**Task objective:** Within the material below, count each line holding the string "aufgetragen" and return the total alone.

**Data for review:**
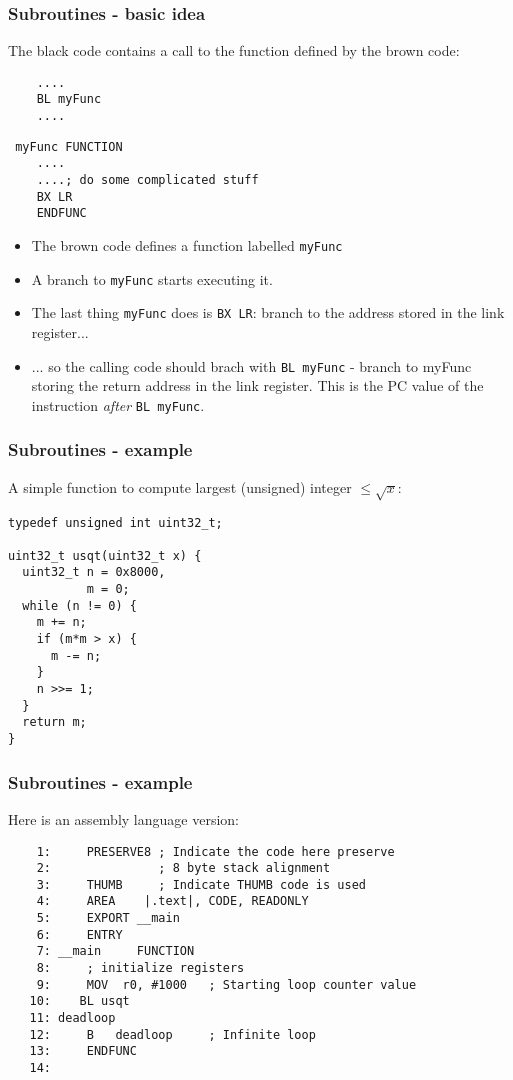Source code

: \documentclass[10pt]{beamer}
\begin{document}
\begin{frame} [fragile]
\frametitle{Subroutines - basic idea}
The black code contains a call to the function defined by the brown code:
\begin{verbatim}
    ....
    BL myFunc
    ....
\end{verbatim}
{\color{brown}
\begin{verbatim}
 myFunc FUNCTION
    ....
    ....; do some complicated stuff
    BX LR
    ENDFUNC
\end{verbatim}
}
\begin{itemize}
\item The {\color{brown}brown} code defines a function labelled \texttt{myFunc}
\item A branch to \texttt{myFunc} starts executing it.
\item The last thing \texttt{myFunc} does is \texttt{BX LR}: branch to the address stored in the link register...
\item ... so the calling code should brach with \texttt{BL myFunc} - branch to myFunc storing the return address in the link register. This is the PC value of the instruction \emph{after} \texttt{BL myFunc}.
\end{itemize}
\end{frame}

\begin{frame} [fragile]
\frametitle{Subroutines - example}
A simple function to compute largest (unsigned) integer $\le \sqrt x$: 
\color{brown}
\begin{verbatim}
typedef unsigned int uint32_t;

uint32_t usqt(uint32_t x) {
  uint32_t n = 0x8000,
           m = 0;
  while (n != 0) {
    m += n;
    if (m*m > x) {
      m -= n;
    }
    n >>= 1;
  }
  return m;
}
\end{verbatim}
\end{frame}

\begin{frame} [fragile]
\frametitle{Subroutines - example}
Here is an assembly language version: 
\begin{verbatim}
    1:     PRESERVE8 ; Indicate the code here preserve 
    2:               ; 8 byte stack alignment
    3:     THUMB     ; Indicate THUMB code is used
    4:     AREA    |.text|, CODE, READONLY  
    5:     EXPORT __main
    6:     ENTRY
    7: __main     FUNCTION
    8:     ; initialize registers
    9:     MOV  r0, #1000  	; Starting loop counter value
   10: 	  BL usqt
   11: deadloop
   12:     B   deadloop  	; Infinite loop
   13:     ENDFUNC
   14:
\end{verbatim}
\end{frame}
\end{document}
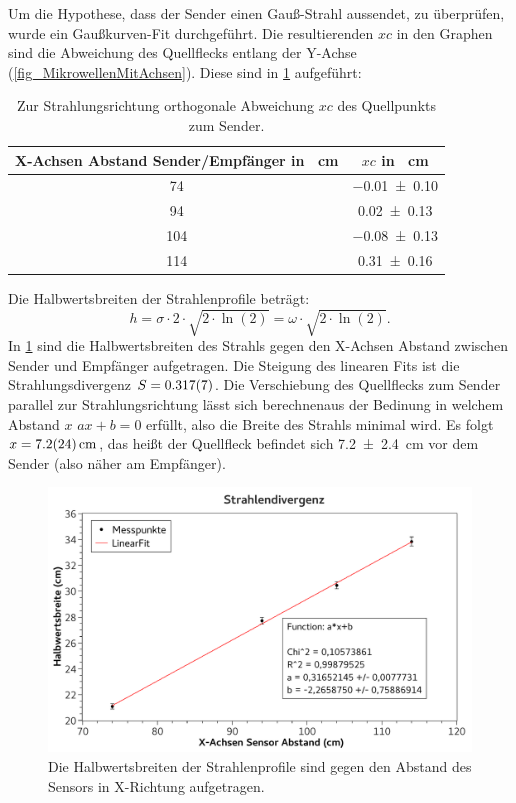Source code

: \documentclass[
	a4paper,
	12pt,
	pagesize,
	ngerman
]{scrartcl}
\begin{document}
	Um die Hypothese, dass der Sender einen Gauß-Strahl aussendet, zu überprüfen, wurde ein Gaußkurven-Fit durchgeführt. 
	Die resultierenden $xc$ in den Graphen sind die Abweichung des Quellflecks entlang der Y-Achse (\cref{fig_MikrowellenMitAchsen}). 
	Diese sind in \cref{tab_xc} aufgeführt:
	\begin{table}[H]
		\centering
		\begin{tabular}{ c | c }
			X-Achsen Abstand Sender/Empfänger in \SI{}{cm} & $xc$ in \SI{}{cm}  \\ \hline
			\SI{74}{}&\SI{-0,01+-0,10}{}\\
			\SI{94}{}&\SI{0,02+-0,13}{}\\
			\SI{104}{}&\SI{-0,08+-0,13}{}\\
			\SI{114}{}&\SI{0,31+-0,16}{}\\
		\end{tabular}
		\caption{Zur Strahlungsrichtung orthogonale Abweichung $xc$ des Quellpunkts zum Sender.}
		\label{tab_xc} 
	\end{table}

	Die Halbwertsbreiten der Strahlenprofile beträgt: 
	\begin{equation}
		h = \sigma \cdot 2 \cdot \sqrt{2\cdot\ln(2)} = \omega \cdot \sqrt{2\cdot\ln(2)}.
	\end{equation}
	In \cref{fig_divergenz} sind die Halbwertsbreiten des Strahls gegen den X-Achsen Abstand zwischen Sender und Empfänger aufgetragen.
	Die Steigung des linearen Fits ist die Strahlungsdivergenz $S = \SI{0,317+-0,007}{}$.
	Die Verschiebung des Quellflecks zum Sender parallel zur Strahlungsrichtung lässt sich berechnenaus der Bedinung in welchem Abstand $x$ $ax+b=0$ erfüllt, also die Breite des Strahls minimal wird.
	Es folgt $x=\SI{7,2+-2,4}{cm}$, das heißt der Quellfleck befindet sich \SI{7,2+-2,4}{cm} vor dem Sender (also näher am Empfänger).

	\begin{figure}[H]
		\includegraphics[width=1\textwidth]{fig_divergenz}
		\centering
		\caption{Die Halbwertsbreiten der Strahlenprofile sind gegen den Abstand des Sensors in X-Richtung aufgetragen.}
		\label{fig_divergenz}
		\centering
	\end{figure}
	
\end{document}
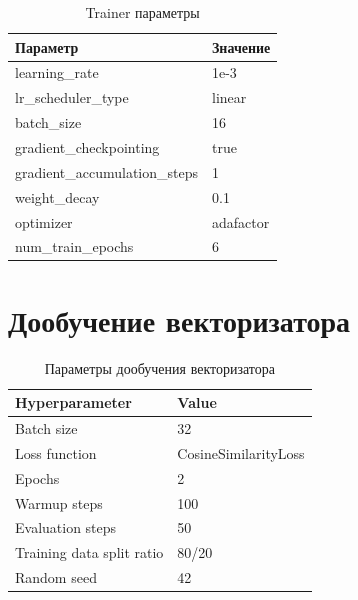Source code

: \begin{longtable}{ll}
\caption{Trainer параметры} \\
\hline
\textbf{Параметр} & \textbf{Значение} \\
\hline
learning\_rate & 1e-3 \\
lr\_scheduler\_type & linear \\
batch\_size & 16 \\
gradient\_checkpointing & true \\
gradient\_accumulation\_steps & 1 \\
weight\_decay & 0.1 \\
optimizer & adafactor \\
num\_train\_epochs & 6 \\
\hline
\end{longtable}

\chapter{Дообучение векторизатора}

\begin{table}[H]
\centering
\begin{tabular}{|l|l|}
\hline
\textbf{Hyperparameter}    & \textbf{Value} \\ \hline
Batch size                 & 32    \\ \hline
Loss function              & CosineSimilarityLoss \\ \hline
Epochs                     & 2     \\ \hline
Warmup steps               & 100   \\ \hline
Evaluation steps           & 50    \\ \hline
Training data split ratio  & 80/20 \\ \hline
Random seed                & 42    \\ \hline
\end{tabular}
\caption{Параметры дообучения векторизатора}
\label{tab:hyperparameters}
\end{table}
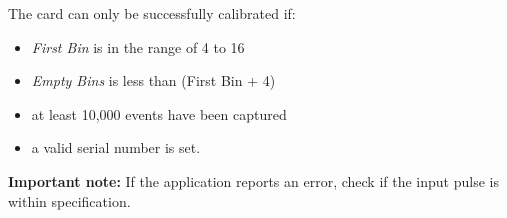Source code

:         The card can only be successfully calibrated if:
        
        \begin{itemize}
            \item \textit{First Bin} is in the range of 4 to 16
            \item \textit{Empty Bins} is less than (First Bin + 4)
            \item at least 10,000 events have been captured
            \item a valid serial number is set.
        \end{itemize}
        
        \textbf{Important note:} If the application reports an error, check if the input pulse is within specification.
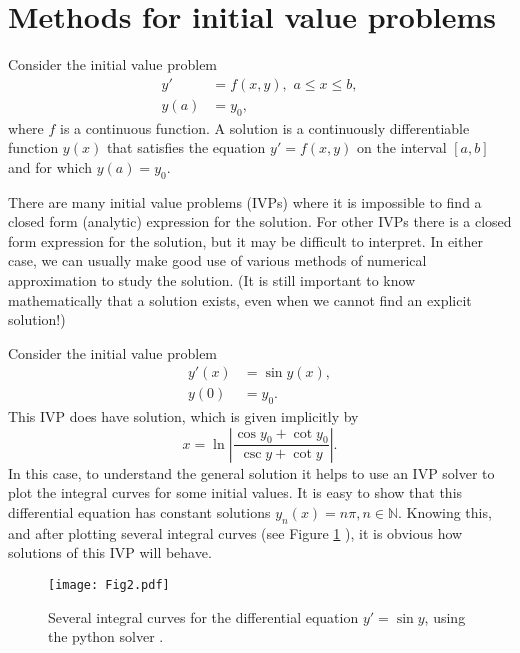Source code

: \label{lab:IVP}


\section*{Methods for initial value problems}
Consider the initial value problem 
\begin{align*}
y' &= f(x,y),\,\, a \leq x \leq b, \\
y(a) &= y_0,
\end{align*}
where $f$ is a continuous function. A solution is a continuously differentiable function $y(x)$ that satisfies the equation $y' = f(x,y)$ on the interval $[a,b]$ and for which $y(a) = y_0$.  

There are many initial value problems (IVPs) where it is impossible to find a closed form (analytic) expression for the solution. 
For other IVPs there is a closed form expression for the solution, but it may be difficult to interpret. 
In either case, we can usually make good use of various methods of numerical approximation to study the solution. (It is still important to know mathematically that a solution exists, even when we cannot find an explicit solution!)

Consider the initial value problem 
\begin{align*}
y'(x) &= \sin y(x), \\
y(0) &= y_0.
\end{align*}
This IVP does have solution, which is given implicitly by 
\[x = \ln \left|\frac{\cos y_0 + \cot y_0}{\csc y + \cot y} \right|.\]
In this case, to understand the general solution it helps to use an IVP solver to plot the integral curves for some initial values. It is easy to show that this differential equation has constant solutions $y_n(x) = n \pi, n \in \mathbb{N}$. Knowing this, and after plotting several integral curves (see Figure \ref{ivp:int_curves} ), it is obvious how solutions of this IVP will behave.

\begin{figure}
\centering
\texttt{[image: Fig2.pdf]}
\caption{Several integral curves for the differential equation $y' =\sin y$, using the python solver . }
\label{ivp:int_curves}
\end{figure}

**Finished task:** 2